I figured that should I consider swapping out my SR algorithm, I should probably have a means of evaluating whether it was a good move. My dive into this was not too deep as of yet, so here are some pointers:

- There is this article in the supermemo wiki discussing means of comparing Spaced Repetition algorithms
- It mentions Forgetting Index as a favored yet flawed value to base judgements of SR algos on
- Internally, supermemo uses the R-Metric to compare algorithm performance, which is calculated from the difference of the predicted recall and the learner’s rating on how well they remembered an item
- There is also the
*B-W*metric, which does some math based on the difference of*retrievability*and the learner’s score. I am not super sure how that is different.
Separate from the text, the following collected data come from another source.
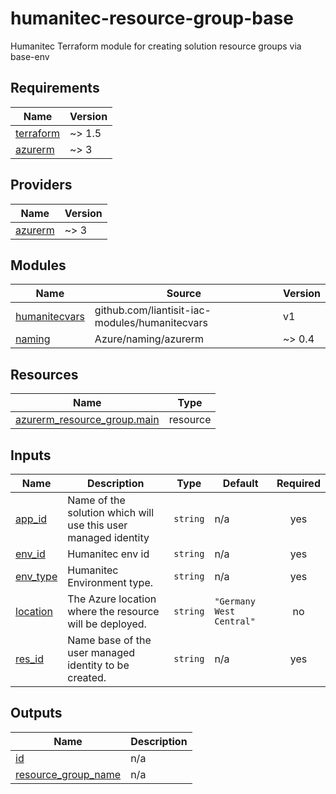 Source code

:# humanitec-resource-group-base
Humanitec Terraform module for creating solution resource groups via base-env

<!-- BEGIN_TF_DOCS -->
## Requirements

| Name | Version |
|------|---------|
| <a name="requirement_terraform"></a> [terraform](#requirement\_terraform) | ~> 1.5 |
| <a name="requirement_azurerm"></a> [azurerm](#requirement\_azurerm) | ~> 3 |

## Providers

| Name | Version |
|------|---------|
| <a name="provider_azurerm"></a> [azurerm](#provider\_azurerm) | ~> 3 |

## Modules

| Name | Source | Version |
|------|--------|---------|
| <a name="module_humanitecvars"></a> [humanitecvars](#module\_humanitecvars) | github.com/liantisit-iac-modules/humanitecvars | v1 |
| <a name="module_naming"></a> [naming](#module\_naming) | Azure/naming/azurerm | ~> 0.4 |

## Resources

| Name | Type |
|------|------|
| [azurerm_resource_group.main](https://registry.terraform.io/providers/hashicorp/azurerm/latest/docs/resources/resource_group) | resource |

## Inputs

| Name | Description | Type | Default | Required |
|------|-------------|------|---------|:--------:|
| <a name="input_app_id"></a> [app\_id](#input\_app\_id) | Name of the solution which will use this user managed identity | `string` | n/a | yes |
| <a name="input_env_id"></a> [env\_id](#input\_env\_id) | Humanitec env id | `string` | n/a | yes |
| <a name="input_env_type"></a> [env\_type](#input\_env\_type) | Humanitec Environment type. | `string` | n/a | yes |
| <a name="input_location"></a> [location](#input\_location) | The Azure location where the resource will be deployed. | `string` | `"Germany West Central"` | no |
| <a name="input_res_id"></a> [res\_id](#input\_res\_id) | Name base of the user managed identity to be created. | `string` | n/a | yes |

## Outputs

| Name | Description |
|------|-------------|
| <a name="output_id"></a> [id](#output\_id) | n/a |
| <a name="output_resource_group_name"></a> [resource\_group\_name](#output\_resource\_group\_name) | n/a |
<!-- END_TF_DOCS --> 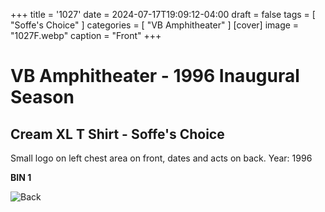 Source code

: +++
title = '1027'
date = 2024-07-17T19:09:12-04:00
draft = false
tags = [ "Soffe's Choice" ]
categories = [ "VB Amphitheater" ]
[cover]
image = "1027F.webp"
caption = "Front"
+++
# VB Amphitheater - 1996 Inaugural Season
## Cream XL T Shirt - Soffe's Choice

Small logo on left chest area on front, dates and acts on back. Year: 1996

**BIN 1**

![Back](/1020B.webp)
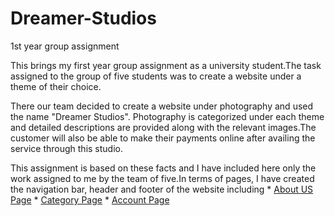 # Dreamer-Studios
1st year group assignment

This brings my first year group assignment as a university student.The task assigned to the group of five students was to create a website under a theme of their choice.

There our team decided to create a website under photography and used the name "Dreamer Studios". Photography is categorized under each theme and detailed descriptions are
provided along with the relevant images.The customer will also be able to make their payments online after availing the service through this studio.
  
This assignment is based on these facts and I have included here only the work assigned to me by the team of five.In terms of pages, I have created the navigation bar, header and 
footer of the website including
                                  * [About US Page](#About-US-Page)
                                  * [Category Page](#Category-Page)
                                  * [Account Page](#Account-Page)

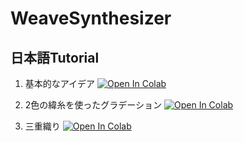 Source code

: # WeaveSynthesizer
## 日本語Tutorial
1. 基本的なアイデア
[![Open In Colab](https://colab.research.google.com/assets/colab-badge.svg)](https://colab.research.google.com/drive/1GRyCubC9JTzmWncQmA9weRsi7bzgHvl0?usp=sharing)

1. 2色の緯糸を使ったグラデーション
[![Open In Colab](https://colab.research.google.com/assets/colab-badge.svg)](https://colab.research.google.com/github/hayamatomoe/WeaveSynthesizer/blob/master/tutorial_J0.ipynb)

1. 三重織り
[![Open In Colab](https://colab.research.google.com/assets/colab-badge.svg)](https://colab.research.google.com/github/hayamatomoe/WeaveSynthesizer/blob/master/tutorial_J1.ipynb)
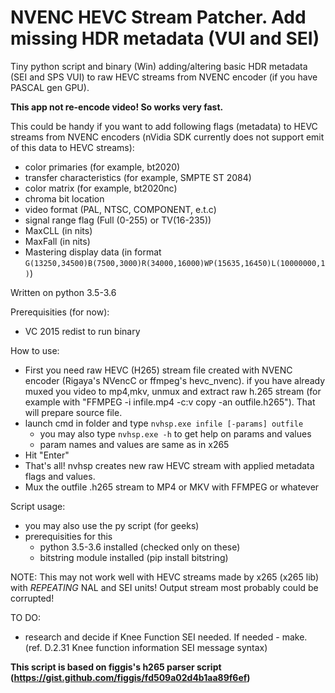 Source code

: # NVENC HEVC Stream Patcher. Add missing HDR metadata (VUI and SEI)
Tiny python script and binary (Win) adding/altering basic HDR metadata (SEI and SPS VUI) to raw HEVC streams from NVENC encoder (if you have PASCAL gen GPU).

**This app not re-encode video! So works very fast.**

This could be handy if you want to add following flags (metadata) to HEVC streams from NVENC encoders (nVidia SDK currently does not support emit of this data to HEVC streams):
  - color primaries (for example, bt2020)
  - transfer characteristics (for example, SMPTE ST 2084)
  - color matrix (for example, bt2020nc)
  - chroma bit location
  - video format (PAL, NTSC, COMPONENT, e.t.c)
  - signal range flag (Full (0-255) or TV(16-235))
  - MaxCLL (in nits)
  - MaxFall (in nits)
  - Mastering display data (in format `G(13250,34500)B(7500,3000)R(34000,16000)WP(15635,16450)L(10000000,1)`) 

Written on python 3.5-3.6

Prerequisities (for now):
  - VC 2015 redist to run binary
  
How to use:
  - First you need raw HEVC (H265) stream file created with NVENC encoder (Rigaya's NVencC or ffmpeg's hevc_nvenc). if you have already muxed you video to mp4,mkv, unmux and extract raw h.265 stream (for example with "FFMPEG -i infile.mp4 -c:v copy -an outfile.h265"). That will prepare source file.
  - launch cmd in folder and type `nvhsp.exe infile [-params] outfile`
    - you may also type `nvhsp.exe -h` to get help on params and values
    - param names and values are same as in x265
  - Hit "Enter"
  - That's all! nvhsp creates new raw HEVC stream with applied metadata flags and values.
  - Mux the outfile .h265 stream to MP4 or MKV with FFMPEG or whatever
  
Script usage:
  - you may also use the py script (for geeks)
  - prerequisities for this
    - python 3.5-3.6 installed (checked only on these) 
    - bitstring module installed (pip install bitstring)

NOTE: This may not work well with HEVC streams made by x265 (x265 lib) with *REPEATING* NAL and SEI units! Output stream most probably could be corrupted!

TO DO:
 - research and decide if Knee Function SEI needed. If needed - make. (ref. D.2.31 Knee function information SEI message syntax)

**This script is based on figgis's h265 parser script  (https://gist.github.com/figgis/fd509a02d4b1aa89f6ef)**

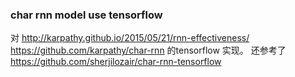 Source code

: ### char rnn model use tensorflow ### 
对 http://karpathy.github.io/2015/05/21/rnn-effectiveness/ https://github.com/karpathy/char-rnn 的tensorflow 实现。
还参考了 https://github.com/sherjilozair/char-rnn-tensorflow

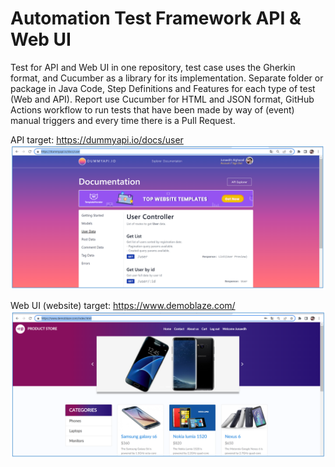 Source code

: # Automation Test Framework API & Web UI
Test for API and Web UI in one repository, test case uses the Gherkin format, and Cucumber as a library for its implementation. Separate folder or package in Java Code, Step Definitions and Features for each type of test (Web and API). Report use Cucumber for HTML and JSON format, GitHub Actions workflow to run tests that have been made by way of (event) manual triggers and every time there is a Pull Request.

API target: https://dummyapi.io/docs/user
![dummyapi](capture/dummyapi.PNG)

Web UI (website) target: https://www.demoblaze.com/
![demoblaze](capture/demoblaze.PNG)






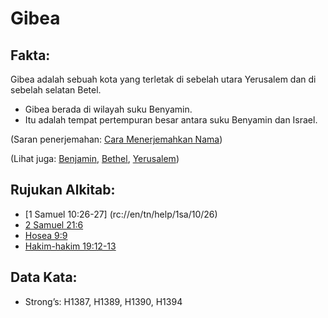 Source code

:# Gibea 

## Fakta: 

Gibea adalah sebuah kota yang terletak di sebelah utara Yerusalem dan di sebelah selatan Betel. 

* Gibea berada di wilayah suku Benyamin.
* Itu adalah tempat pertempuran besar antara suku Benyamin dan Israel.  

(Saran penerjemahan: [Cara Menerjemahkan Nama](rc://en/ta/man/translate/translate-names)) 

(Lihat juga: [Benjamin](../names/benjamin.md), [Bethel](../names/bethel.md), [Yerusalem](../names/jerusalem.md)) 

## Rujukan Alkitab: 

* [1 Samuel 10:26-27] (rc://en/tn/help/1sa/10/26)
* [2 Samuel 21:6](rc://en/tn/help/2sa/21/06)
* [Hosea 9:9](rc://en/tn/help/hos/09/09)
* [Hakim-hakim 19:12-13](rc://en/tn/help/jdg/19/12) 

## Data Kata: 

* Strong’s: H1387, H1389, H1390, H1394
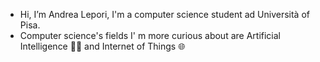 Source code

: - Hi, I’m Andrea Lepori, I'm a computer science student ad Università of Pisa.
- Computer science's fields I' m more curious about are Artificial Intelligence 🤖🧠  and Internet of Things  🌐


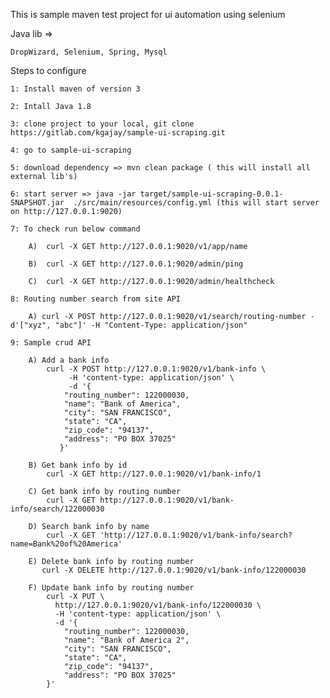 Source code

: This is sample maven test project for ui automation using selenium

Java lib =>
    
    DropWizard, Selenium, Spring, Mysql
    
Steps to configure

    1: Install maven of version 3
    
    2: Intall Java 1.8
    
    3: clone project to your local, git clone https://gitlab.com/kgajay/sample-ui-scraping.git
    
    4: go to sample-ui-scraping
    
    5: download dependency => mvn clean package ( this will install all external lib's)
    
    6: start server => java -jar target/sample-ui-scraping-0.0.1-SNAPSHOT.jar  ./src/main/resources/config.yml (this will start server on http://127.0.0.1:9020)
    
    7: To check run below command
        
        A)  curl -X GET http://127.0.0.1:9020/v1/app/name
        
        B)  curl -X GET http://127.0.0.1:9020/admin/ping
        
        C)  curl -X GET http://127.0.0.1:9020/admin/healthcheck    
        
    8: Routing number search from site API
        
        A) curl -X POST http://127.0.0.1:9020/v1/search/routing-number -d'["xyz", "abc"]' -H "Content-Type: application/json"
        
    9: Sample crud API 
        
        A) Add a bank info 
            curl -X POST http://127.0.0.1:9020/v1/bank-info \
                 -H 'content-type: application/json' \
                 -d '{
                "routing_number": 122000030,
                "name": "Bank of America",
                "city": "SAN FRANCISCO",
                "state": "CA",
                "zip_code": "94137",
                "address": "PO BOX 37025"
               }'
           
        B) Get bank info by id
            curl -X GET http://127.0.0.1:9020/v1/bank-info/1
        
        C) Get bank info by routing number
            curl -X GET http://127.0.0.1:9020/v1/bank-info/search/122000030
        
        D) Search bank info by name
            curl -X GET 'http://127.0.0.1:9020/v1/bank-info/search?name=Bank%20of%20America'
        
        E) Delete bank info by routing number 
           curl -X DELETE http://127.0.0.1:9020/v1/bank-info/122000030
        
        F) Update bank info by routing number 
            curl -X PUT \
              http://127.0.0.1:9020/v1/bank-info/122000030 \
              -H 'content-type: application/json' \
              -d '{
            	"routing_number": 122000030,
            	"name": "Bank of America 2",
            	"city": "SAN FRANCISCO",
            	"state": "CA",
            	"zip_code": "94137",
            	"address": "PO BOX 37025"
            }'
           
   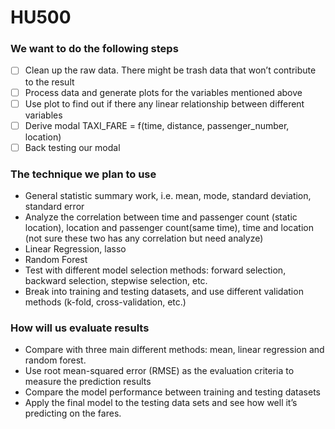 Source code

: # HU500

### We want to do the following steps
- [ ]	Clean up the raw data. There might be trash data that won’t contribute to the result
-	[ ] Process data and generate plots for the variables mentioned above
-	[ ] Use plot to find out if there any linear relationship between different variables
-	[ ] Derive modal TAXI_FARE = f(time, distance, passenger_number, location)
-	[ ] Back testing our modal

### The technique we plan to use
-	General statistic summary work, i.e. mean, mode, standard deviation, standard error
-	Analyze the correlation between time and passenger count (static location), location and passenger count(same time), time and location (not sure these two has any correlation but need analyze)
-	Linear Regression, lasso
-	Random Forest
-	Test with different model selection methods: forward selection, backward selection, stepwise selection, etc.
-	Break into training and testing datasets, and use different validation methods (k-fold, cross-validation, etc.)
### How will us evaluate results 
-	Compare with three main different methods: mean, linear regression and random forest.
-	Use root mean-squared error (RMSE) as the evaluation criteria to measure the prediction results 
-	Compare the model performance between training and testing datasets
-	Apply the final model to the testing data sets and see how well it’s predicting on the fares.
- The supermemo wiki also briefly defines the concept of Burden, which may be useful for my specific problem
- There is plenty opportunity to get very meta here: Comparing spaced repetition algorithms for legal digital flashcards finds difference in retention depending on the SR algorithm used, but
*not*in actual applied performance

### Alternative SR algorithms

So, what algorithm shall one move to then? I am not sure yet, and with the considerations discussed above turning out a bit more sticky than I expected, I also have not researched that broadly, yet. Again, some pointers:

- While of course everything SuperMemo writes about their own software must be considered an ad in some capacity, SM-18 does indeed appear to be very good. However, it seems to require recursive reading and understanding of the wiki articles of both every predecessor and a wide range of fundamental concepts. Furthermore, I am unsure of the legality of actually implementing SM-18.
- Anki uses SM-2 and also doesn’t really consider anything but SM algos. Their reasons for not “upgrading” to a newer version seem similar to mine - organizational, legal and product reasons trumping the advantage of superior learning.
- A random Reddit comment claims that SM-15 is actually quite straight-forward to implement. May be worth researching.
- Wikipedia’s Spaced Repetition article brings up Neural Network, interestingly citing yet another SuperMemo post from 1998 describing an approach. I am sure there will be plenty papers attempting this.
- As a definite to do, check the Google Scholar Results for implementations of alternative SR algos

### Alternative introduction algorithms

Back to *how many new learning items a day should be introduced*. Now, this is a frustrating one.

Everybody just seems to be guessing.

On Reddit, one can peruse */r/Anki* to find threads of everyone just happily sharing their arbitrary magic numbers for new-cards-a-day, which is a user setting in Anki.

While I am all for user customization, surely there must be a mathematical optimum here, right? I can’t imagine that letting my irrational brain guesstimate a good number is the solution here.

Other apps aren’t much better. DuoLingo is similarly user-controlled, just less direct. Users chose whether they want to repeat old lessons or move on to new ones, with fans creating complex systems like the Waterfall Method to balance these choices. Interesting, but hardly a silver bullet.

Lacking a Windows system and an explanatory article, I couldn’t find out how SuperMemo does it. From the wiki it seems that what they call *overflow* (having an excess of reviews) is tolerated or encouraged and then dealt with a variety of tools.

Currently I am considering building a system similar to Anki, releasing a set amount of new cards per day, but adapting this load according to how many cards the user usually reviews on a given day, maybe combined with future projections of how many cards there will be due based on how review intervals are developing.

Sounds painful.

Maybe some papers with standalone implementations of pure SR algorithms will give me some inspiration.

## Closing words

I hope this rambling article brings some value, if only to my future self. Reading papers it is. But first, let me create a *Flags of the World* deck anyways. Cheerz!